• [Problem description]: Your task is to find every line of the data that holds the string "hostname" and copy it.

──────── Exercise input ────────

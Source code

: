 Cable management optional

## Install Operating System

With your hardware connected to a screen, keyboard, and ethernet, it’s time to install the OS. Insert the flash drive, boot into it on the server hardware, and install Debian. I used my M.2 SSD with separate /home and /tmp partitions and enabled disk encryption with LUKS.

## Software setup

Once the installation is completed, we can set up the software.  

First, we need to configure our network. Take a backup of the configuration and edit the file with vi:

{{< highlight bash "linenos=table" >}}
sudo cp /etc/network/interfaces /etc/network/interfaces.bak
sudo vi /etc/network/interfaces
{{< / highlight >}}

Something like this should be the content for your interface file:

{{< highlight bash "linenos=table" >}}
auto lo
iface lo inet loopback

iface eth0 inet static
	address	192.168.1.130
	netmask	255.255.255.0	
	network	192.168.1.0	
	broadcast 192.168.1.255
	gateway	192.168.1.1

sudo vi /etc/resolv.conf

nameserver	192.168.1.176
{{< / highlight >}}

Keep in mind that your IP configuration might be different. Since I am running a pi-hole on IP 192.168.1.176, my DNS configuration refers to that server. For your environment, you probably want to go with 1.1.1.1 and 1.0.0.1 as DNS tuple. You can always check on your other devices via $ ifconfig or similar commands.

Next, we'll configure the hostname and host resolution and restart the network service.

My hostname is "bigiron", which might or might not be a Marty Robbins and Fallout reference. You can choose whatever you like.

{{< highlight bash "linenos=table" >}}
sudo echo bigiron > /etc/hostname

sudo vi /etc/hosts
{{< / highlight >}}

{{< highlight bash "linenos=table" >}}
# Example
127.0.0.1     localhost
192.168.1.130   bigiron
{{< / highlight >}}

────────

• [Response for this exercise]:
Next, we'll configure the hostname and host resolution and restart the network service.
My hostname is "bigiron", which might or might not be a Marty Robbins and Fallout reference. You can choose whatever you like.
sudo echo bigiron > /etc/hostname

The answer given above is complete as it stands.